Your goal
The output should be identical to the entries that follow.

*** Begin section ***

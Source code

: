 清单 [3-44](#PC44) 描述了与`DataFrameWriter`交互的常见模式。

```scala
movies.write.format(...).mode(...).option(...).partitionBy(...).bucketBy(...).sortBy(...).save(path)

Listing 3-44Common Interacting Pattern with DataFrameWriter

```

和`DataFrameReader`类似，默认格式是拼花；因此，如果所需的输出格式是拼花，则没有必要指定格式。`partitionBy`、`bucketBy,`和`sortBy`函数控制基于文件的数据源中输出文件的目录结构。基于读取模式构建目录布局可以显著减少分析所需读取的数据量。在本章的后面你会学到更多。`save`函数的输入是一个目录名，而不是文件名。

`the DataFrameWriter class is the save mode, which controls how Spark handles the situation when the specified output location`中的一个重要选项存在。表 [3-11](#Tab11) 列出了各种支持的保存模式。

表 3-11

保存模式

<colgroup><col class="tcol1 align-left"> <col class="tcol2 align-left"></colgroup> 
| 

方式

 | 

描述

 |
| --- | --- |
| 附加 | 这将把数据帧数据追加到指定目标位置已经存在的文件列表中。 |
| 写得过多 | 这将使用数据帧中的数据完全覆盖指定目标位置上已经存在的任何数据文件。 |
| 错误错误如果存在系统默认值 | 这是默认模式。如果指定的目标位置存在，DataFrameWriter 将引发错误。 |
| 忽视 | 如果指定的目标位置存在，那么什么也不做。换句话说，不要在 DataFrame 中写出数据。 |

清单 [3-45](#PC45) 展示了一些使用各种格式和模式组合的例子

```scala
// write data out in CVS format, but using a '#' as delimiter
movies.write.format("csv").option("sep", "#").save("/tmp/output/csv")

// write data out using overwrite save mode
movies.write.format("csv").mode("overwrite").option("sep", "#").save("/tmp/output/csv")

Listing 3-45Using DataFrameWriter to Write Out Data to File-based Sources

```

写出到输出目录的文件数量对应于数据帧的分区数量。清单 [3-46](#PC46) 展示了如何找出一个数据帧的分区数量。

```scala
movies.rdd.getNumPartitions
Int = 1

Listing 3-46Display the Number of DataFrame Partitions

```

*** End section ***

Task answer
Source code

: 清单 [3-44](#PC44) 描述了与`DataFrameWriter`交互的常见模式。

```scala
movies.write.format(...).mode(...).option(...).partitionBy(...).bucketBy(...).sortBy(...).save(path)

Listing 3-44Common Interacting Pattern with DataFrameWriter

```

和`DataFrameReader`类似，默认格式是拼花；因此，如果所需的输出格式是拼花，则没有必要指定格式。`partitionBy`、`bucketBy,`和`sortBy`函数控制基于文件的数据源中输出文件的目录结构。基于读取模式构建目录布局可以显著减少分析所需读取的数据量。在本章的后面你会学到更多。`save`函数的输入是一个目录名，而不是文件名。

`the DataFrameWriter class is the save mode, which controls how Spark handles the situation when the specified output location`中的一个重要选项存在。表 [3-11](#Tab11) 列出了各种支持的保存模式。

表 3-11

保存模式

<colgroup><col class="tcol1 align-left"> <col class="tcol2 align-left"></colgroup> 
| 

方式

 | 

描述

 |
| --- | --- |
| 附加 | 这将把数据帧数据追加到指定目标位置已经存在的文件列表中。 |
| 写得过多 | 这将使用数据帧中的数据完全覆盖指定目标位置上已经存在的任何数据文件。 |
| 错误错误如果存在系统默认值 | 这是默认模式。如果指定的目标位置存在，DataFrameWriter 将引发错误。 |
| 忽视 | 如果指定的目标位置存在，那么什么也不做。换句话说，不要在 DataFrame 中写出数据。 |

清单 [3-45](#PC45) 展示了一些使用各种格式和模式组合的例子

```scala
// write data out in CVS format, but using a '#' as delimiter
movies.write.format("csv").option("sep", "#").save("/tmp/output/csv")

// write data out using overwrite save mode
movies.write.format("csv").mode("overwrite").option("sep", "#").save("/tmp/output/csv")

Listing 3-45Using DataFrameWriter to Write Out Data to File-based Sources

```

写出到输出目录的文件数量对应于数据帧的分区数量。清单 [3-46](#PC46) 展示了如何找出一个数据帧的分区数量。

```scala
movies.rdd.getNumPartitions
Int = 1

Listing 3-46Display the Number of DataFrame Partitions

```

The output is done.